Ab initio Phase Diagram of Ta2O5

TL;DR

This study uses first-principles calculations to map the phase diagram of Ta2O5, revealing the stability of different polymorphs under varying pressure-temperature conditions and highlighting the significant role of nuclear quantum effects.

Contribution

It provides the first comprehensive P-T phase diagram of Ta2O5, including the impact of nuclear quantum effects on phase stability and transitions.

Findings

Gamma-Ta2O5 stable at low P

B-Ta2O5 favored at high P (~60 GPa)

Re-entrant Gamma-B phase transition near 2 GPa

Abstract

Tantalum pentoxide (Ta2O5) is a polymorphic wide-bandgap semiconductor with outstanding dielectric properties and widespread use in optical and electronic technologies. Its rich structural diversity, arising from multiple polymorphs accessible under different synthesis conditions, has made Ta2O5 a long-standing subject of interest. However, a unified understanding of the thermodynamic stability and phase transitions of its polymorphs across pressure-temperature (P-T) space has remained elusive. Here, using first-principles calculations, we map the thermodynamic landscape of Ta2O5 and establish a comprehensive P-T phase diagram together with a phase-stability hierarchy.
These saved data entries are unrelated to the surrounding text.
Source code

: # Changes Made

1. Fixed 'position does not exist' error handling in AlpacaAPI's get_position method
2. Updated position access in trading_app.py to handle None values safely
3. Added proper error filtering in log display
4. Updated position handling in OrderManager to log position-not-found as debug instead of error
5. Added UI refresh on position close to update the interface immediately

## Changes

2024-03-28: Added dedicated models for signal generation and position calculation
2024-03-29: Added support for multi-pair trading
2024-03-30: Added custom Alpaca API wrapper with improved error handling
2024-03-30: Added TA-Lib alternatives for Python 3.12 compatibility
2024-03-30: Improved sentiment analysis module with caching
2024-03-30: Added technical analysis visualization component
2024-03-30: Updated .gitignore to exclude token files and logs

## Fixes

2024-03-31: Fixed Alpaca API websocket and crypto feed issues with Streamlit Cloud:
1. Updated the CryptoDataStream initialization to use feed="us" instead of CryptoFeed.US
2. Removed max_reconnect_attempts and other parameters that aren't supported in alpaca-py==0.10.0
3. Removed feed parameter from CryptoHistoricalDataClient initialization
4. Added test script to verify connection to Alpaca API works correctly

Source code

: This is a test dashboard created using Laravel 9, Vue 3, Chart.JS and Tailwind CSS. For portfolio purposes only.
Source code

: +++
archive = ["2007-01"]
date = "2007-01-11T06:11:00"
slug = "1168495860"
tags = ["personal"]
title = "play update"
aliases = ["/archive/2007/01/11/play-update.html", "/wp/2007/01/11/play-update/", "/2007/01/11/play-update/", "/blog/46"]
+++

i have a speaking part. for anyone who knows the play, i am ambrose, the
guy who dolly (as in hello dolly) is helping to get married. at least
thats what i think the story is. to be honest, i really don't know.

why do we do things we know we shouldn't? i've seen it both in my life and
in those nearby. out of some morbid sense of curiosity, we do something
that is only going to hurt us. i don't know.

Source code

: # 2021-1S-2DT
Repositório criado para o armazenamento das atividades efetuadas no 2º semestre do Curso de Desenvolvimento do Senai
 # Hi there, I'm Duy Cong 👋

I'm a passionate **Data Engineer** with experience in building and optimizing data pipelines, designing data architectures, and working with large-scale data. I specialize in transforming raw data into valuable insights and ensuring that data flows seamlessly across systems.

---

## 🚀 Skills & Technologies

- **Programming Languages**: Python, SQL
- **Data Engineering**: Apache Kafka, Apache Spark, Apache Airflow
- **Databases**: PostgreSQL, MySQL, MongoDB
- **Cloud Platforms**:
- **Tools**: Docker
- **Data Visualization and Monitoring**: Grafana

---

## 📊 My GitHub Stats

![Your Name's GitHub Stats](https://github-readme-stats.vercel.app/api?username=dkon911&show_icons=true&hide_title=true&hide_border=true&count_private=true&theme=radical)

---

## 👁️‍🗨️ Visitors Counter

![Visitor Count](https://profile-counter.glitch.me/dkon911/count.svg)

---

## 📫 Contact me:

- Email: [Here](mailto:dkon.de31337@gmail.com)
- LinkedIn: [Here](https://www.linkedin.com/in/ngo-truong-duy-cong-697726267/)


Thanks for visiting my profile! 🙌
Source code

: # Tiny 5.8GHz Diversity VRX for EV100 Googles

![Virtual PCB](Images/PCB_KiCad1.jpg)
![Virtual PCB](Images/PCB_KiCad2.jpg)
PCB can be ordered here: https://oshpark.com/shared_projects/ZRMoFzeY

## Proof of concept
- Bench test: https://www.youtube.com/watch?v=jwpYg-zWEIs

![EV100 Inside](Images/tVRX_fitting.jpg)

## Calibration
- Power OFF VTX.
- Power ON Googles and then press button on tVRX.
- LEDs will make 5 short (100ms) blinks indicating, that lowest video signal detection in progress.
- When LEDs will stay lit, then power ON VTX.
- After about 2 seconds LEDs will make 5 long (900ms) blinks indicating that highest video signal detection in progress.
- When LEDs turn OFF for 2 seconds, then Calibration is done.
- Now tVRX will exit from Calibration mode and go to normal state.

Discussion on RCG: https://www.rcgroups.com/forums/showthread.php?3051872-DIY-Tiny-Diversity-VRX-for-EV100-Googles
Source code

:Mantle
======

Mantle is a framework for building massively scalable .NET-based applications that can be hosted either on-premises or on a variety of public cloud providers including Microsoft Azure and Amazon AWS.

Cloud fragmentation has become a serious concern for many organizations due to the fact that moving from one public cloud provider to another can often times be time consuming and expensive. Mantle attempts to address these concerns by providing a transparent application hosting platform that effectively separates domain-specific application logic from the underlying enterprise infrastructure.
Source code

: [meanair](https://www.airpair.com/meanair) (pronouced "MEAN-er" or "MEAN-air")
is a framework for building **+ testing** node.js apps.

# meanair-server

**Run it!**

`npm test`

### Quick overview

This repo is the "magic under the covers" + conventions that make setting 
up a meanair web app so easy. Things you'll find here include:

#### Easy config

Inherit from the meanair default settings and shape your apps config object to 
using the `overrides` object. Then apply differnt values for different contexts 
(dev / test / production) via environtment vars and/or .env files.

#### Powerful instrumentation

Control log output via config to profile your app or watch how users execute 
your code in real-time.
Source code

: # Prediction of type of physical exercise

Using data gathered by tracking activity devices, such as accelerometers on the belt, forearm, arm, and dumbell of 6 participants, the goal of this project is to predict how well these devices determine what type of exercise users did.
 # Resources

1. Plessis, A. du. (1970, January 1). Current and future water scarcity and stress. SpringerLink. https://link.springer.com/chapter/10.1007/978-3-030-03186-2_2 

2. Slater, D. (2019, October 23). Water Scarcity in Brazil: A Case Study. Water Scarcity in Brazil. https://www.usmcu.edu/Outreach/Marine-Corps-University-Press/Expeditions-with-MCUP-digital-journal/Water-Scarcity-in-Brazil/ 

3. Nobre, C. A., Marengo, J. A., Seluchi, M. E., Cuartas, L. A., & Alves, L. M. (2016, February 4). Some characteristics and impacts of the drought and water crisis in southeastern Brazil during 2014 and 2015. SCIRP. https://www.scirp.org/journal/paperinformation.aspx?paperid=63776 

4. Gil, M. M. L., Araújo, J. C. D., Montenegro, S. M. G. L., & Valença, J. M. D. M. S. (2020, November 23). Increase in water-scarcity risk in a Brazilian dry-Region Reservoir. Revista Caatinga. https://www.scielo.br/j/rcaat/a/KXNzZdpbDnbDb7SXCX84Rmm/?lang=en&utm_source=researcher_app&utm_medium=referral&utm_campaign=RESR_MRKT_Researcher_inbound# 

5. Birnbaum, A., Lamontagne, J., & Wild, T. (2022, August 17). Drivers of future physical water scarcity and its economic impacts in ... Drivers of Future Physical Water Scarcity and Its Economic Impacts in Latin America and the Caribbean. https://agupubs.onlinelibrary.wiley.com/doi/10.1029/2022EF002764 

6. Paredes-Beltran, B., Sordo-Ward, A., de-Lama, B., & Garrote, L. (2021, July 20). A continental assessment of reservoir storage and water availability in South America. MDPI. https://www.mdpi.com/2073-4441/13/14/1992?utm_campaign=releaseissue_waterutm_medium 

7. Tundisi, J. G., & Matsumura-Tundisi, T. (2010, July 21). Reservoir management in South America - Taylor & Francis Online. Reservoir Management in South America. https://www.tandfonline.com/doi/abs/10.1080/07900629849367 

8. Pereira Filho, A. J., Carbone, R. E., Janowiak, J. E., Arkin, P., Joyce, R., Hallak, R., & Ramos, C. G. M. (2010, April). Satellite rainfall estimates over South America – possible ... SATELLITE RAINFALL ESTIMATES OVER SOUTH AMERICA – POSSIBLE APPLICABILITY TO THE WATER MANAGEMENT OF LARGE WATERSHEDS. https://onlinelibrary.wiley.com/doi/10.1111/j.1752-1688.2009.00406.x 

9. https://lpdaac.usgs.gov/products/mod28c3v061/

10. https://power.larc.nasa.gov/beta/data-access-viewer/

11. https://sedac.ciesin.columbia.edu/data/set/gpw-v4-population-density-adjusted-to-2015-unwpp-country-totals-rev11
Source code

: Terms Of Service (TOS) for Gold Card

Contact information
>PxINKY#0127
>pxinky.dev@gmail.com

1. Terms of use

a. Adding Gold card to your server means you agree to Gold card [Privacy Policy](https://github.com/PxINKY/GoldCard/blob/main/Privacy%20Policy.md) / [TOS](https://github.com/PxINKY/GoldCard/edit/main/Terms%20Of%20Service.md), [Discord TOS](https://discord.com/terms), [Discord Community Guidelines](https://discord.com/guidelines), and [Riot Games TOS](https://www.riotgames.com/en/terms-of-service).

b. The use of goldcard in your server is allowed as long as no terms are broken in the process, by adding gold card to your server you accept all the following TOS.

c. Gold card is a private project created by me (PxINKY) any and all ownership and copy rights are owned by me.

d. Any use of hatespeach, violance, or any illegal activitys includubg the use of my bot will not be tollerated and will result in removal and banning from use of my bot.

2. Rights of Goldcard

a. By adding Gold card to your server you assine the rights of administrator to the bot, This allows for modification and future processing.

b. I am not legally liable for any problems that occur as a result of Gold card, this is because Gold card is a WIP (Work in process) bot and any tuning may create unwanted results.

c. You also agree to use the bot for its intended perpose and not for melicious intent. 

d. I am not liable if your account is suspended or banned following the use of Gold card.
We find that Gamma-Ta2O5 and B-Ta2O5 dominate the phase diagram over a broad range of P-T conditions: Gamma-Ta2O5 is stabilized at low pressures, while B-Ta2O5 becomes thermodynamically favored at higher pressures up to ~ 60 GPa, beyond which Y-Ta2O5 emerges as the most stable phase. Crucially, nuclear quantum effects (NQEs) are shown to play a significant role in determining relative phase stability, contributing substantially to the Gibbs free energy and altering phase boundaries. A re-entrant phase transition between Gamma and B-Ta2O5 is predicted near ~ 2 GPa, revealing unexpected complexity in the phase behavior of this oxide. More generally, we identify a characteristic temperature (T_0), at which zero-point and thermal phonon contributions to the free energy become comparable, and show that T_0 is approximately one-third of the Debye temperature. This relationship provides a simple, physically transparent criterion for assessing the importance of NQEs in phase stability, with implications extending beyond Ta2O5 to a broad class of complex oxides.